No fim da vida, Serguei se tornou um dos primeiros grandes sucessos do “Xwitter”, com tiradas sensacionais como “Me aconselharam a conhecer a obra do Olavo. Olha, li pouco, mas já achei bem inteligente e acima da média. Então façam como eu, numa boa, sem grilos: leiam Olavo Bilac” ou “Sonhei que um povo triste e mal-humorado me obrigou a ficar dentro do armário pra ver se eu encaretaria geral. Não adiantou: transei com o armário. Sorry.” Sem freio, ele dizia tudo o que vinha à cabeça, atitude rara para este mundo cada vez mais chato e politicamente correto e polarizado: “Sempre gosto de estar pelado. Tive milhares de amantes. Minha virilidade é de um homem de 30 anos. Sem sexo, fico nervoso. Recentemente, numa tarde de verão, aconteceu um episódio fascinante: andava pelo mato, quando vi um cajueiro lindíssimo. Encostei na árvore e comecei a fazer amor. Gozei enlouquecidamente. Minha vida é assim. Adoro beijar na boca”.

O rebelde que jura ter tido um caso com Janis Joplin se divertia com tiradas subversivas e jamais fez concessões ao conservadorismo que envelheceu mal muitos ídolos do rock

“Serguei era uma encarnação viva do significado do rock em suas origens: contestação da velha ordem, pacifismo, uso de drogas para expandir a mente (maconha, haxixe e LSD), amor livre.

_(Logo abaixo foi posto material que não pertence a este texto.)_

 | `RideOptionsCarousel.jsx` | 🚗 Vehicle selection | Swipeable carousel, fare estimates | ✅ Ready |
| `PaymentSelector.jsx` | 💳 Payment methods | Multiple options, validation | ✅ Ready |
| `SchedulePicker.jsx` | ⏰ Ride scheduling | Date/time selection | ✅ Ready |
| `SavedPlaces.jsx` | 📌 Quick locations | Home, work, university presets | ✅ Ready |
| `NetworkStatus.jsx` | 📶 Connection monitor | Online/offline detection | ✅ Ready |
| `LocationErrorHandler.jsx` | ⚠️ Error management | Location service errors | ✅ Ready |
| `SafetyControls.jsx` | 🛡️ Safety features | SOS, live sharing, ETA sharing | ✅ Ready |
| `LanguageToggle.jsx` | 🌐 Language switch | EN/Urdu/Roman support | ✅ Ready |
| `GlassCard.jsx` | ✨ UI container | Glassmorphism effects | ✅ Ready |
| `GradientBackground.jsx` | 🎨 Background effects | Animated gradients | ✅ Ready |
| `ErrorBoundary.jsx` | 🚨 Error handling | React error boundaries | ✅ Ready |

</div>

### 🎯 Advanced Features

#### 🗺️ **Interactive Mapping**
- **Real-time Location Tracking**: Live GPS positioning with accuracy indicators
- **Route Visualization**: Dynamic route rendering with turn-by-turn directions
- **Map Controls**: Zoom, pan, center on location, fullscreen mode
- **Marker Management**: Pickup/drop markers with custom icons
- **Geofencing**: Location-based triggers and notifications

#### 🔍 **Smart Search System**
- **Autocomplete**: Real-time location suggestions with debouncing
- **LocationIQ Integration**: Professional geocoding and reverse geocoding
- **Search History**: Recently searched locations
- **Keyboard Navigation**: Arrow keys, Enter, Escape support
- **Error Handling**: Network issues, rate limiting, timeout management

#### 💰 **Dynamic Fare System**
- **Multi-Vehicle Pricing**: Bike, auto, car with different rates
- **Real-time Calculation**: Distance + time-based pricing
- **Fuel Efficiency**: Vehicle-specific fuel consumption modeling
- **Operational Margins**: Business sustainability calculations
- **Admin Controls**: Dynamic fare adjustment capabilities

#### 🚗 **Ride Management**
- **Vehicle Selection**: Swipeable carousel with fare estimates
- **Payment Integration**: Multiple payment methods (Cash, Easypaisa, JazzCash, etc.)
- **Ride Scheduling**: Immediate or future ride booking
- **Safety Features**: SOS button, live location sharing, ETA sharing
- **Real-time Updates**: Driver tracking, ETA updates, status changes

Serguei seguia estes princípios e, acima de tudo, o classic rock dos anos 60 e 70. Pelo visual e comportamento expansivo era uma figura folclórica. Sobre a Janis Joplin acho que foi uma viagem dele que não aconteceu na realidade, mas era um de seus principais feitos, não cansava de falar sobre isso, eu ouvi essa história mil vezes, quando me via ele sempre colava em mim”, conta o crítico musical Jamari França, um dos mais atentos ao cenário do rock e do pop no Brasil desde a década de 1970.

“Isso chega a ser maldade, Serguei era gente finíssima. Na década de 70, por exemplo, ele abriu sua casa para o pessoal que não tinha onde ficar”, lembra Jorge Marcelo Maia, comerciante em Saquá. Mas como em ano eleitoral vale tudo, em meados de abril Prefeitura resolveu passar uma bandana na situação e inaugurou mostra “Serguei: 90 anos de Rock and Roll”, na modesta Casa de Cultura Walmir Ayala. Quem visitar a exposição vai encontrar painéis que contam a história de Serguei, além de 34 objetos, como indumentárias e adornos, e 21 imagens pertencentes ao acervo do tal “Templo do Rock”.